Teen acquitted of killing rival gang member

A 15-year-old boy has been acquitted of second-degree murder after a judge said she could not rule out he had feared for his life and acted in self-defence when he fatally stabbed a 36-year-old Garden Hill First Nation man following a party.

“The entire circumstances of this night were unnecessary and tragic,” provincial court Judge Kusham Sharma said as she acquitted the teen Monday. “While I do not condone all of the conduct, I can’t say with certainty he did not act in self-defence.”

Nathan Harper was found dead outside a Garden Hill First Nation home on the morning of April 20, 2023.

He had been stabbed in the stomach, shoulder, head and neck and had suffered 31 “blunt force injuries… not inconsistent with punching and kicking,” Sharma said.

Court was told Harper and the teen were members of rival gangs but did not know each other prior to the killing.

Harper was an uninvited guest whose arrival at the house party caused tension, a male house resident testified at trial.

Court heard evidence Harper had goaded the accused and a friend by grabbing at their gang bandanas.

The male resident testified Harper became angry when he tried to get everyone to leave and started a fight with him.

He said the accused intervened and disarmed Harper of a knife before they both left the house and the resident locked the door.

Sharma said she viewed that evidence with skepticism, saying the 240-pound man “could clearly handle” Harper, who was much smaller, and would not have required the assistance of the 15-year-old boy.

Outside, under circumstances that still remained unclear after trial, Harper and the teen started fighting in what the teen described as a life-or-death struggle for Harper’s knife.

The accused provided a police statement three days after the killing and testified at trial last month.
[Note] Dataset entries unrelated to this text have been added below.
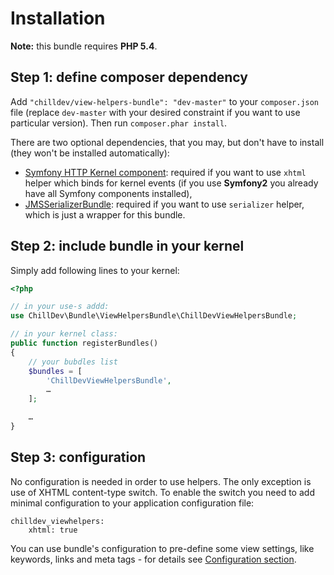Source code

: <!---
# This file is part of the ChillDev ViewHelpers bundle.
#
# @author Rafał Wrzeszcz <rafal.wrzeszcz@wrzasq.pl>
# @copyright 2012 © by Rafał Wrzeszcz - Wrzasq.pl.
# @version 0.0.1
# @since 0.0.1
# @package ChillDev\Bundle\ViewHelpersBundle
-->

# Installation

**Note:** this bundle requires **PHP 5.4**.

## Step 1: define composer dependency

Add `"chilldev/view-helpers-bundle": "dev-master"` to your `composer.json` file (replace `dev-master` with your desired constraint if you want to use particular version). Then run `composer.phar install`.

There are two optional dependencies, that you may, but don't have to install (they won't be installed automatically):

-   [Symfony HTTP Kernel component](https://github.com/symfony/HttpKernel): required if you want to use `xhtml` helper which binds for kernel events (if you use **Symfony2** you already have all Symfony components installed),
-   [JMSSerializerBundle](https://github.com/schmittjoh/JMSSerializerBundle): required if you want to use `serializer` helper, which is just a wrapper for this bundle.

## Step 2: include bundle in your kernel

Simply add following lines to your kernel:

```php
<?php

// in your use-s addd:
use ChillDev\Bundle\ViewHelpersBundle\ChillDevViewHelpersBundle;

// in your kernel class:
public function registerBundles()
{
    // your bubdles list
    $bundles = [
        'ChillDevViewHelpersBundle',
        …
    ];

    …
}
```

## Step 3: configuration

No configuration is needed in order to use helpers. The only exception is use of XHTML content-type switch. To enable the switch you need to add minimal configuration to your application configuration file:

```
chilldev_viewhelpers:
    xhtml: true
```

You can use bundle's configuration to pre-define some view settings, like keywords, links and meta tags - for details see [Configuration section](./configuration.md).
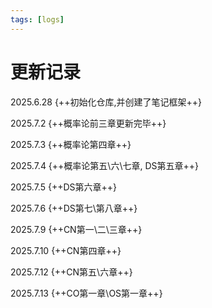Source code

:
 ```yaml
---
tags: [logs]
---
```

# 更新记录
2025.6.28 {++初始化仓库,并创建了笔记框架++}

2025.7.2  {++概率论前三章更新完毕++}

2025.7.3 {++概率论第四章++}

2025.7.4 {++概率论第五\六\七章, DS第五章++}

2025.7.5 {++DS第六章++}

2025.7.6 {++DS第七\第八章++}

2025.7.9 {++CN第一\二\三章++}

2025.7.10 {++CN第四章++}

2025.7.12 {++CN第五\六章++}

2025.7.13 {++CO第一章\OS第一章++}
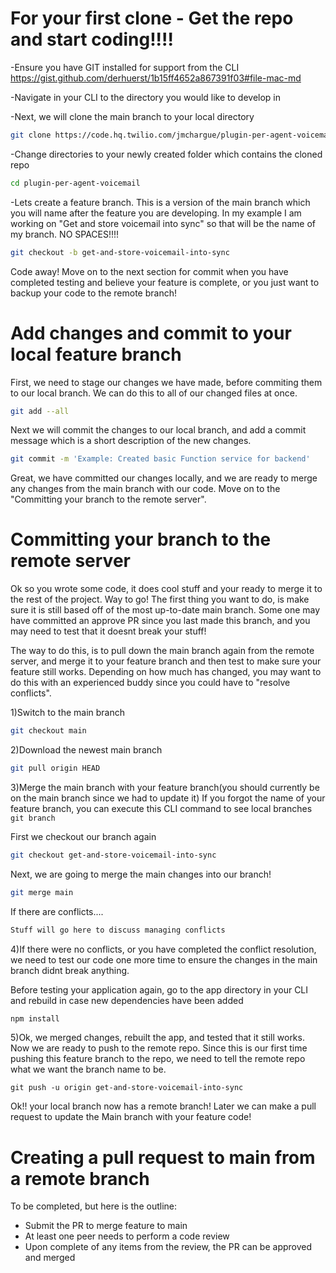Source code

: # For your first clone - Get the repo and start coding!!!!

-Ensure you have GIT installed for support from the CLI https://gist.github.com/derhuerst/1b15ff4652a867391f03#file-mac-md

-Navigate in your CLI to the directory you would like to develop in

-Next, we will clone the main branch to your local directory

```bash
git clone https://code.hq.twilio.com/jmchargue/plugin-per-agent-voicemail.git
```
-Change directories to your newly created folder which contains the cloned repo
```bash 
cd plugin-per-agent-voicemail
```
-Lets create a feature branch. This is a version of the main branch which you will name after the feature you are developing. In my example I am working on "Get and store voicemail into sync" so that will be the name of my branch. NO SPACES!!!!

```bash
git checkout -b get-and-store-voicemail-into-sync
```
Code away! Move on to the next section for commit when you have completed testing and believe your feature is complete, or you just want to backup your code to the remote branch!

# Add changes and commit to your local feature branch

First, we need to stage our changes we have made, before commiting them to our local branch. We can do this to all of our changed files at once.

```bash
git add --all
```

Next we will commit the changes to our local branch, and add a commit message which is a short description of the new changes.

```bash
git commit -m 'Example: Created basic Function service for backend'
```

Great, we have committed our changes locally, and we are ready to merge any changes from the main branch with our code. Move on to the "Committing your branch to the remote server". 

# Committing your branch to the remote server

Ok so you wrote some code, it does cool stuff and your ready to merge it to the rest of the project. Way to go! The first thing you want to do, is make sure it is still based off of the most up-to-date main branch. Some one may have committed an approve PR since you last made this branch, and you may need to test that it doesnt break your stuff!

The way to do this, is to pull down the main branch again from the remote server, and merge it to your feature branch and then test to make sure your feature still works. Depending on how much has changed, you may want to do this with an experienced buddy since you could have to "resolve conflicts".

1)Switch to the main branch
```bash
git checkout main
```
2)Download the newest main branch
```bash
git pull origin HEAD
```
3)Merge the main branch with your feature branch(you should currently be on the main branch since we had to update it)
If you forgot the name of your feature branch, you can execute this CLI command to see local branches ``` git branch```

  First we checkout our branch again
```bash
git checkout get-and-store-voicemail-into-sync
```
  Next, we are going to merge the main changes into our branch!
  
```bash
git merge main
```
  If there are conflicts....
```bash
Stuff will go here to discuss managing conflicts
```
4)If there were no conflicts, or you have completed the conflict resolution, we need to test our code one more time to ensure the changes in the main branch didnt break anything.

  Before testing your application again, go to the app directory in your CLI and rebuild in case new dependencies have been added
```bash
npm install
```
5)Ok, we merged changes, rebuilt the app, and tested that it still works. Now we are ready to push to the remote repo. Since this is our first time pushing this feature branch to the repo, we need to tell the remote repo what we want the branch name to be. 

```branch
git push -u origin get-and-store-voicemail-into-sync
```

Ok!! your local branch now has a remote branch! Later we can make a pull request to update the Main branch with your feature code!

# Creating a pull request to main from a remote branch

To be completed, but here is the outline:
- Submit the PR to merge feature to main
- At least one peer needs to perform a code review
- Upon complete of any items from the review, the PR can be approved and merged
On both occasions, his evidence raised discrepancies, argued prosecutors who urged Sharma to reject his claim of self-defence.
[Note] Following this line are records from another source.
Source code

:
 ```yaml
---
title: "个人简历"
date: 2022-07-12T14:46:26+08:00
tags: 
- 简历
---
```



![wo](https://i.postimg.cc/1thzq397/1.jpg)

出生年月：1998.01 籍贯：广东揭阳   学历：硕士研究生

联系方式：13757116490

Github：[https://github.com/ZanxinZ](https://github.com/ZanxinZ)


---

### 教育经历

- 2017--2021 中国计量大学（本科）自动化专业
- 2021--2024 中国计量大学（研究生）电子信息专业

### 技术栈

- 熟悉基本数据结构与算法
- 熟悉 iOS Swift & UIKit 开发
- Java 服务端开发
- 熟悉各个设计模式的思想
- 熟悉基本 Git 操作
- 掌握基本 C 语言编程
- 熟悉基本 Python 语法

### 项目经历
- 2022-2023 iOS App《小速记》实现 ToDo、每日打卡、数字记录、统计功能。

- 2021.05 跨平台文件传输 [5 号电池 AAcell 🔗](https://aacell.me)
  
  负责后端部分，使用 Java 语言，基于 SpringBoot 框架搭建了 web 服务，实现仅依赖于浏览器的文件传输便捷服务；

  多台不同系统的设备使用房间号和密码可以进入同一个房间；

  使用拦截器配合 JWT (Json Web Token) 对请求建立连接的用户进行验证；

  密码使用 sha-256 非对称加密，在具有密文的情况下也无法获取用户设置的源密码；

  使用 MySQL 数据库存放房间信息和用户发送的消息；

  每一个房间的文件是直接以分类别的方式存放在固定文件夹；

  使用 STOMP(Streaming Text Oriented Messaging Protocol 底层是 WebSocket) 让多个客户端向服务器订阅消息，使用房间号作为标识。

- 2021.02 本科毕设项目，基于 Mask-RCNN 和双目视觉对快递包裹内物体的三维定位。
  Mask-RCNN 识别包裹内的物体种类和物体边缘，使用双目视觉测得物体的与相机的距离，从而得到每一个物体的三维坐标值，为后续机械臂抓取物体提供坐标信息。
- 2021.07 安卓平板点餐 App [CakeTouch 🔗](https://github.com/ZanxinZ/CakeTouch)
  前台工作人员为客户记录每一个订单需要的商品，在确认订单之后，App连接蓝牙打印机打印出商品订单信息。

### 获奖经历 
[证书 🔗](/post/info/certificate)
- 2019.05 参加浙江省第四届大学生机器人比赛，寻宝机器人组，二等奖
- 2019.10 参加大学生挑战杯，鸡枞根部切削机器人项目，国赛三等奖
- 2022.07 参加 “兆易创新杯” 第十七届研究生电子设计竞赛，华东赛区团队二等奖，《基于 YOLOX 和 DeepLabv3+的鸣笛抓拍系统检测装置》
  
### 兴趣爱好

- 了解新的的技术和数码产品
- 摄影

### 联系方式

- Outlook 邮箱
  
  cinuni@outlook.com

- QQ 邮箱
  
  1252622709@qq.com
“Given his age, his circumstances, the nature of the offence and that it happened quickly, I would be surprised if there were no inconsistencies,” Sharma said.

The teen testified he and Harper were scrambling on the ground, struggling to reach the knife a few feet away, and he got there first. Harper wouldn’t let go of the teen, so he stabbed him.

“He was still attacking me,” he told court. “I felt scared. He was still attacking me so I stabbed him again. He wouldn’t let me go so I did the same thing.”

The teen said Harper continued to grab at him, even after he had stabbed the man in the abdomen, at which point a friend intervened and kicked Harper in the head, bringing the fight to an end.

Sharma said she had “problems” with some of the teen’s testimony, including his assertion he was mainly responsible for the injuries inflicted on Harper.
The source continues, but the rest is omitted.